(Pictures paired with source code)
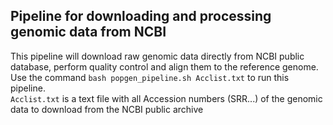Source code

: ## Pipeline for downloading and processing genomic data from NCBI

This pipeline will download raw genomic data directly from NCBI public database, perform quality control and align them to the reference genome.  <br />
Use the command `bash popgen_pipeline.sh Acclist.txt` to run this pipeline.  <br />
`Acclist.txt` is a text file with all Accession numbers (SRR...) of the genomic data to download from the NCBI public archive

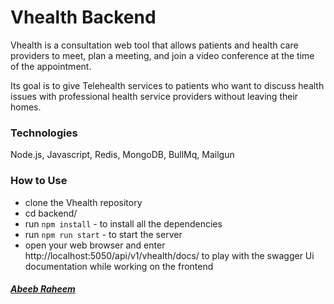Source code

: # Vhealth Backend

Vhealth is a consultation web tool that allows patients and health care providers to meet, plan a meeting, and join a video conference at the time of the appointment.

Its goal is to give Telehealth services to patients who want to discuss health issues with professional health service providers without leaving their homes.

### Technologies

Node.js, Javascript, Redis, MongoDB, BullMq, Mailgun

### How to Use

- clone the Vhealth repository
- cd backend/
- run `npm install` - to install all the dependencies
- run `npm run start` - to start the server
- open your web browser and enter http://localhost:5050/api/v1/vhealth/docs/ to play with the swagger Ui documentation while working on the frontend

##### [Abeeb Raheem](https://www.linkedin.com/in/belovetech0211)
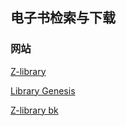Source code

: ## 电子书检索与下载

### 网站

[Z-library](https://z-library.se/)

[Library Genesis](http://libgen.rs/)

[Z-library bk](https://zhuanlan.zhihu.com/p/645998294)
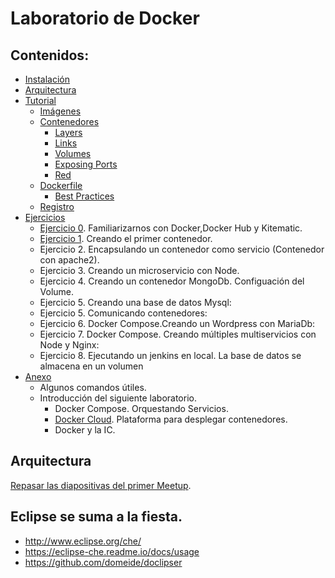 
# Laboratorio de Docker

##  Contenidos:

* [Instalación](https://github.com/erasmolpa/dockerLab/blob/master/Instalacion.md)
* [Arquitectura](#arquitectura)
* [Tutorial](https://github.com/erasmolpa/dockerLab/blob/master/TutorialDocker.md)
    * [Imágenes](https://github.com/erasmolpa/dockerLab/blob/master/TutorialDocker.md#imagenes)
    * [Contenedores](https://github.com/erasmolpa/dockerLab/blob/master/TutorialDocker.md#Contenedores)
        * [Layers](https://github.com/erasmolpa/dockerLab/blob/master/TutorialDocker.md#layers)
        *  [Links](https://github.com/erasmolpa/dockerLab/blob/master/TutorialDocker.md#links)
        * [Volumes](https://github.com/erasmolpa/dockerLab/blob/master/TutorialDocker.md#volumes)
        * [Exposing Ports](https://github.com/erasmolpa/dockerLab/blob/master/TutorialDocker.md#exposing-ports)
        * [Red](https://github.com/erasmolpa/dockerLab/blob/master/TutorialDocker.md#red)
    * [Dockerfile](https://github.com/erasmolpa/dockerLab/blob/master/TutorialDocker.md#dockerfile)
        * [Best Practices](https://github.com/erasmolpa/dockerLab/blob/master/TutorialDocker.md#best-practices)
    * [Registro](https://github.com/erasmolpa/dockerLab/blob/master/TutorialDocker.md#registro)
* [Ejercicios](https://github.com/erasmolpa/dockerLab/blob/master/Ejercicios.md)
   * [Ejercicio 0]((https://github.com/erasmolpa/dockerLab/blob/master/Ejercicios.md)). Familiarizarnos con Docker,Docker Hub y Kitematic.
   * [Ejercicio 1]((https://github.com/erasmolpa/dockerLab/blob/master/Ejercicios.md)). Creando el primer contenedor.
   * Ejercicio 2. Encapsulando un contenedor como servicio (Contenedor con apache2).
   * Ejercicio 3. Creando un microservicio con Node.
   * Ejercicio 4. Creando un contenedor MongoDb. Configuación del Volume.
   * Ejercicio 5. Creando una base de datos Mysql:
   * Ejercicio 5. Comunicando contenedores:
   * Ejercicio 6. Docker Compose.Creando un Wordpress con MariaDb:
   * Ejercicio 7. Docker Compose. Creando múltiples multiservicios con Node y Nginx:
   * Ejercicio 8. Ejecutando un jenkins en local. La base de datos se almacena en un volumen 
* [Anexo](https://github.com/erasmolpa/dockerLab/blob/master/Anexo.md)
   * Algunos comandos útiles.
   * Introducción del siguiente laboratorio.
      * Docker Compose. Orquestando Servicios.
      * [Docker Cloud](https://cloud.docker.com/). Plataforma para desplegar contenedores.
      * Docker y la IC. 
                               
## Arquitectura
[Repasar las diapositivas del primer Meetup](http://es.slideshare.net/ErasmoDominguezJimen/devops-episodio-1-devopstnf?qid=a3de014b-9e2f-41fb-8d52-cb05aef9f9ac&v=&b=&from_search=1).

## Eclipse se suma a la fiesta.

 -  http://www.eclipse.org/che/
 -  https://eclipse-che.readme.io/docs/usage
 -  https://github.com/domeide/doclipser
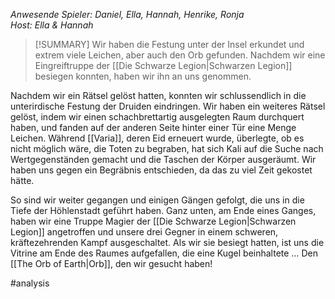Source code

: _Anwesende Spieler: Daniel, Ella, Hannah, Henrike, Ronja_  
_Host: Ella & Hannah_

>[!SUMMARY]
>Wir haben die Festung unter der Insel erkundet und extrem viele Leichen, aber auch den Orb gefunden. Nachdem wir eine Eingreiftruppe der [[Die Schwarze Legion|Schwarzen Legion]] besiegen konnten, haben wir ihn an uns genommen.

Nachdem wir ein Rätsel gelöst hatten, konnten wir schlussendlich in die unterirdische Festung der Druiden eindringen. Wir haben ein weiteres Rätsel gelöst, indem wir einen schachbrettartig ausgelegten Raum durchquert haben, und fanden auf der anderen Seite hinter einer Tür eine Menge Leichen. Während [[Varia]], deren Eid erneuert wurde, überlegte, ob es nicht möglich wäre, die Toten zu begraben, hat sich Kali auf die Suche nach Wertgegenständen gemacht und die Taschen der Körper ausgeräumt. Wir haben uns gegen ein Begräbnis entschieden, da das zu viel Zeit gekostet hätte.

So sind wir weiter gegangen und einigen Gängen gefolgt, die uns in die Tiefe der Höhlenstadt geführt haben. Ganz unten, am Ende eines Ganges, haben wir eine Truppe Magier der [[Die Schwarze Legion|Schwarzen Legion]] angetroffen und unsere drei Gegner in einem schweren, kräftezehrenden Kampf ausgeschaltet. Als wir sie besiegt hatten, ist uns die Vitrine am Ende des Raumes aufgefallen, die eine Kugel beinhaltete … Den [[The Orb of Earth|Orb]], den wir gesucht haben!

#analysis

- [Directions for this task]: Write out, word for word, the lines from the start of the data through the one holding "# Vhealth Backend". Omit pictures.

- [Answer to this problem]:
Source code

: ## Pipeline for downloading and processing genomic data from NCBI

This pipeline will download raw genomic data directly from NCBI public database, perform quality control and align them to the reference genome.  <br />
Use the command `bash popgen_pipeline.sh Acclist.txt` to run this pipeline.  <br />
`Acclist.txt` is a text file with all Accession numbers (SRR...) of the genomic data to download from the NCBI public archive

Source code

: # Vhealth Backend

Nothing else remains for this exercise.